The Indian Trusts Act, 1882 is a law governing Trusts. In the said situation, Kumar
creates a Private Trust. He gives away any/all of his assets to the appointed
trustee(s), who would now manage such assets for the benefit of his family. On the
other hand, a Public Trust is created when the assets are given for the benefit of the
public, as is the case with a charitable hospital.
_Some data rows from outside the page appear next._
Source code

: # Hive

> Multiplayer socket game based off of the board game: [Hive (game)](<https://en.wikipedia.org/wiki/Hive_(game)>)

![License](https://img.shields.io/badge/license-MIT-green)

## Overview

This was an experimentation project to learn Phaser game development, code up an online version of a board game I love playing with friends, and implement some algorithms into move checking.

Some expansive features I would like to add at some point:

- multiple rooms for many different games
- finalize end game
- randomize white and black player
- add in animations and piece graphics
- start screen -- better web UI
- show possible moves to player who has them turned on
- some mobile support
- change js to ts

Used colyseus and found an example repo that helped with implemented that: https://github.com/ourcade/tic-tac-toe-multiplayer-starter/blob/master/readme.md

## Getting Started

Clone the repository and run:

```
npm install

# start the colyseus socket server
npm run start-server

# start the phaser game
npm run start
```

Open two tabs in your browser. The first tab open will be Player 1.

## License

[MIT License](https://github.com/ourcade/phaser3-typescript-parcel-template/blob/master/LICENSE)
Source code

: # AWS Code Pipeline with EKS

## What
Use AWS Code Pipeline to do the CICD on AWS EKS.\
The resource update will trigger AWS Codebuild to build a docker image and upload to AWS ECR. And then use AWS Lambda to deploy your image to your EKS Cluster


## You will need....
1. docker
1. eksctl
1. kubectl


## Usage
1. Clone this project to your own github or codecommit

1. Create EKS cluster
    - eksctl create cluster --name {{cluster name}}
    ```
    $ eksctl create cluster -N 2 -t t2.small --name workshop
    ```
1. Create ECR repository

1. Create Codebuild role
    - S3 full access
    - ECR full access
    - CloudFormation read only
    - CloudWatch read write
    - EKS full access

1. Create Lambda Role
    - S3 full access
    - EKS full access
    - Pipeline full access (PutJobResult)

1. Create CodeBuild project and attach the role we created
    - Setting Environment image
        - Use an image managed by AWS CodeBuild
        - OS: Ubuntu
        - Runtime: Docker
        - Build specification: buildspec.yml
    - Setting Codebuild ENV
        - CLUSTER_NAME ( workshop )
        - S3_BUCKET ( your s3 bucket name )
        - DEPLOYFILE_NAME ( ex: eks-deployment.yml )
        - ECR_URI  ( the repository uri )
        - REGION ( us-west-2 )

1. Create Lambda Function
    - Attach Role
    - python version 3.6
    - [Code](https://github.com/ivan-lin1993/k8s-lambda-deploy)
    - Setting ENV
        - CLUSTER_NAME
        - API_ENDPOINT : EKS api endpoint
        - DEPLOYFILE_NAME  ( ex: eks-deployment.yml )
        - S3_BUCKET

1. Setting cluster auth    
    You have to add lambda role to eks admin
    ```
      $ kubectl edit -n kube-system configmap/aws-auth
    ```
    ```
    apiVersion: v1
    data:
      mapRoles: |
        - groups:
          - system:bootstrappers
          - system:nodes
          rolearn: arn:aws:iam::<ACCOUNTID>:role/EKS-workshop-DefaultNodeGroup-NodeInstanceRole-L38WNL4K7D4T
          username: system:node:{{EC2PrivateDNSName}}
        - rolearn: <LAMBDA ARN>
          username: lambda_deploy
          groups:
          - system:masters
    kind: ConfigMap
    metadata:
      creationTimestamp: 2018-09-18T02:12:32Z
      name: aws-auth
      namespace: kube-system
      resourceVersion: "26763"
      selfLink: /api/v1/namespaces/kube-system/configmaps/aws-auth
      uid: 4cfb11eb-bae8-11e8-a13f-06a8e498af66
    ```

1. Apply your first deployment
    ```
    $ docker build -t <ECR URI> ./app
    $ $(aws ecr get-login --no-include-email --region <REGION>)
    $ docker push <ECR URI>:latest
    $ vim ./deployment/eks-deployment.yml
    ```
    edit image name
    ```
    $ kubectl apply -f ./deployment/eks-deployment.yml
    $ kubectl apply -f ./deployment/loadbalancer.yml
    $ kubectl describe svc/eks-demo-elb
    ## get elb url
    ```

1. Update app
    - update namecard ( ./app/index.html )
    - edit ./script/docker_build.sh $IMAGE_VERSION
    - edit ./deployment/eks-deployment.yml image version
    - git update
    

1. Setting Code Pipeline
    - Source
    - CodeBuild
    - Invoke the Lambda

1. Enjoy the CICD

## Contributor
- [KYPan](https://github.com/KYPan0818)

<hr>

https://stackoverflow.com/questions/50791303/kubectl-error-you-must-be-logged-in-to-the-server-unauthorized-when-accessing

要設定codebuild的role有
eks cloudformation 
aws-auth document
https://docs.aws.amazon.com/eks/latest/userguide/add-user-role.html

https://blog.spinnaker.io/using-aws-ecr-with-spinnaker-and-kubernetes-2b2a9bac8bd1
Here, Kumar is the ‘Author’ of the Trust, which is created by a document called the
‘Trust Deed’. The property (cash, real estate, securities etc.) being settled in the
Trust is the ‘Trust-Property’. The person(s) whom Kumar appoints to manage the
Trust-Property are the ‘Trustees’. Kumar’s family members who are named in the
Trust Deed are the ‘Beneficiaries’ and their interest is known as the ‘Beneficial
Interest’.

Characteristics of Private Trusts


Kumar’s trust may have one or several of the following characteristics:
Discretionary- Kumar allows the
trustees to decide the share of benefits
each beneficiary would receive.

Determinate- Kumar fixes the share of


benefits of each beneficiary when
creating the Trust.

Revocable- Kumar has the power to


cancel the Trust at any time while he’s
alive.

Irrevocable- The Trust ends only when


its term is completed or the purpose is
fulfilled.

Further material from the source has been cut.